Kongzi’s vision required the limitation of personal desire to fit a codified feudal system. Laozi’s counter-argument was a metaphorical knife at the throat of the Zhou rulers. He equated their "management" of Tianxia (all-under-heaven) with spiritual destruction:

"Desiring to take over all-under-heaven and manage it, I see, will not succeed... Managing only leads to harm, control always brings loss." (Daodejing, Ch. 29)

The Neolithic Memory

Laozi points back to a "Golden Age" long before the Zhou social system was codified—a time when the Tao was realized through presence rather than policy. Where the Zhou ruler governed through coercive law and ritualized hierarchy, the Neolithic Wu governed through Wu-Wei (non-action).

This critique is perfectly encapsulated in Laozi’s famous maxim: "Ruling a large state is like cooking a small fish." (治大國若烹小鮮)

Governance must be handled with minimal intervention. This philosophy is only comprehensible as an intentional rejection of the centralized control that defined the "Three Dynasties" (Xia, Shang, Zhou).

The Smoking Gun: The Jade Exorcism Stick

The physical evidence for this theory lies in artifacts like the one pictured: an ancient Longshan jade "stick" featuring breathtakingly refined raised lines and motifs.
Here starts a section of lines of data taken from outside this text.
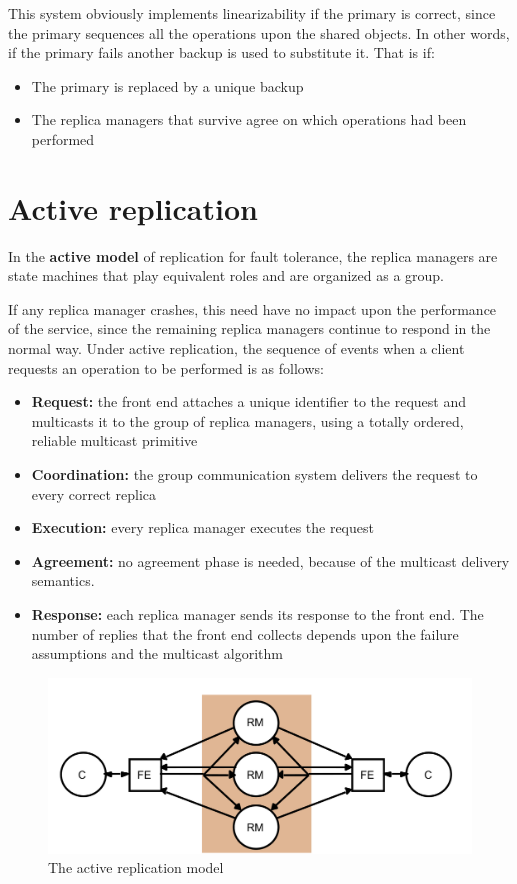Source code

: This system obviously implements linearizability if the primary is correct, since the primary sequences all the operations upon the shared objects. In other words, if the primary fails another backup is used to substitute it. That is if:
\begin{itemize}
    \item The primary is replaced by a unique backup
    \item The replica managers that survive agree on which operations had been performed
\end{itemize}

\section{Active replication}
In the \textbf{active model} of replication for fault tolerance, the replica managers are state machines that play equivalent roles and are organized as a group.

If any replica manager crashes, this need have no impact upon the performance of the service, since the remaining replica managers continue to respond in the normal way. Under active replication, the sequence of events when a client requests an operation to be performed is as follows:
\begin{itemize}
    \item \textbf{Request:} the front end attaches a unique identifier to the request and multicasts it to the group of replica managers, using a totally ordered, reliable multicast primitive
    \item \textbf{Coordination:} the group communication system delivers the request to every correct replica
    \item \textbf{Execution:} every replica manager executes the request
    \item \textbf{Agreement:} no agreement phase is needed, because of the multicast delivery semantics.
    \item \textbf{Response:} each replica manager sends its response to the front end. The number of replies that the front end collects depends upon the failure assumptions and the multicast algorithm
\end{itemize}

\begin{figure}[!h]
    \centering
    \includegraphics[width=.70\linewidth]{images/roleGroupCommunication/ActiveReplication.png}
    \caption{ The active replication model}
\end{figure}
For years, the purpose of such objects remained a mystery. However, within the context of the Shaman-King, we recognize this as a 驅鬼棒 (Exorcism Staff). While modern Taoists use peach or camphor wood for these tools, the Neolithic elites used jade—the "stone of heaven."
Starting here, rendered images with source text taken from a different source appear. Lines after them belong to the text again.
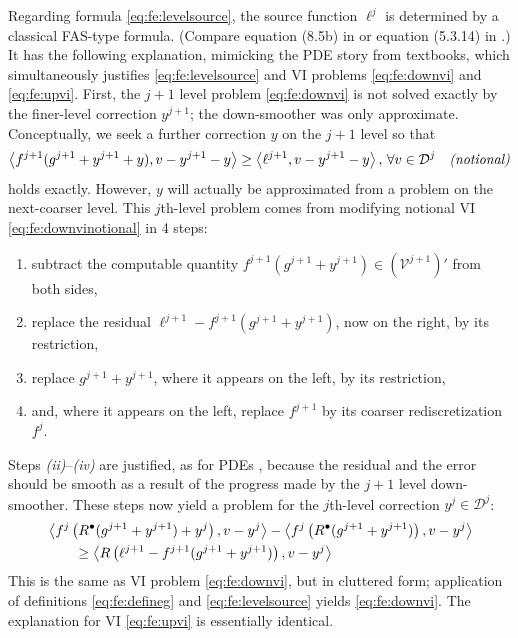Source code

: \documentclass[letterpaper,final,12pt,reqno]{amsart}
\theoremstyle{cstyle}
\theoremstyle{cstyle*}
\theoremstyle{dstyle}
\numberwithin{equation}{section}
\numberwithin{figure}{section}
\numberwithin{table}{section}
\numberwithin{theorem}{section}
\newcommand{\ip}[2]{\left<#1,#2\right>}
\newcommand{\iR}{R^{\bullet}}
\begin{document}
Regarding formula \eqref{eq:fe:levelsource}, the source function $\ell^j$ is determined by a classical FAS-type formula.  (Compare equation (8.5b) in \cite{BrandtLivne2011} or equation (5.3.14) in \cite{Trottenbergetal2001}.)  It has the following explanation, mimicking the PDE story from textbooks, which simultaneously justifies \eqref{eq:fe:levelsource} and VI problems \eqref{eq:fe:downvi} and \eqref{eq:fe:upvi}.  First, the $j+1$ level problem \eqref{eq:fe:downvi} is not solved exactly by the finer-level correction $y^{j+1}$; the down-smoother was only approximate.  Conceptually, we seek a further correction $y$ on the $j+1$ level so that
\begin{equation}
\ip{f^{j+1}(g^{j+1}+y^{j+1}+y)}{v-y^{j+1}-y} \ge \ip{\ell^{j+1}}{v-y^{j+1}-y}, \, \forall v\in \mathcal{D}^j \quad \text{\emph{(notional)}} \label{eq:fe:downvinotional}
\end{equation}
holds exactly.  However, $y$ will actually be approximated from a problem on the next-coarser level.  This $j$th-level problem comes from modifying notional VI \eqref{eq:fe:downvinotional} in 4 steps:
\begin{enumerate}
\item subtract the computable quantity $f^{j+1}(g^{j+1}+y^{j+1}) \in (\mathcal{V}^{j+1})'$ from both sides,
\item replace the residual $\ell^{j+1}-f^{j+1}(g^{j+1}+y^{j+1})$, now on the right, by its restriction,
\item replace $g^{j+1}+y^{j+1}$, where it appears on the left, by its restriction,
\item and, where it appears on the left, replace $f^{j+1}$ by its coarser rediscretization $f^j$.
\end{enumerate}
Steps \emph{(ii)}--\emph{(iv)} are justified, as for PDEs \cite[subsection 5.3.4, for example]{Trottenbergetal2001}, because the residual and the error should be smooth as a result of the progress made by the $j+1$ level down-smoother.  These steps now yield a problem for the $j$th-level correction $y^j \in \mathcal{D}^j$:
\begin{align}
&\ip{f^j\left(\iR(g^{j+1}+y^{j+1})+y^j\right)}{v-y^j} - \ip{f^j\left(\iR(g^{j+1}+y^{j+1})\right)}{v-y^j} \label{eq:fe:downvicluttered} \\
&\qquad \ge \ip{R\left(\ell^{j+1}-f^{j+1}(g^{j+1}+y^{j+1})\right)}{v-y^j} \notag
\end{align}
This is the same as VI problem \eqref{eq:fe:downvi}, but in cluttered form; application of definitions \eqref{eq:fe:defineg} and \eqref{eq:fe:levelsource} yields \eqref{eq:fe:downvi}.  The explanation for VI \eqref{eq:fe:upvi} is essentially identical.
\end{document}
This artifact suggests that the ritual apparatus of Taoism existed at least 4,000 years ago during the Longshan culture. Laozi was not a "philosopher" in the modern sense; he was the final voice of a Neolithic worldview that was being suffocated by the rise of the political state.




Evidence of a 4,000-Year Tradition: This Neolithic Jade Exorcism Staff (驅鬼棒) features the breathtakingly refined "raised-line" motifs of the Longshan culture. Its cylindrical, "stick" form—still mirrored in modern Taoist ritual tools—serves as physical proof that the spiritual lineage Laozi defended was already ancient long before the rise of the Zhou political state. It is a relic of the "Golden Age" of the Wu/Shaman-King, where governance was a matter of spiritual presence rather than bureaucratic management.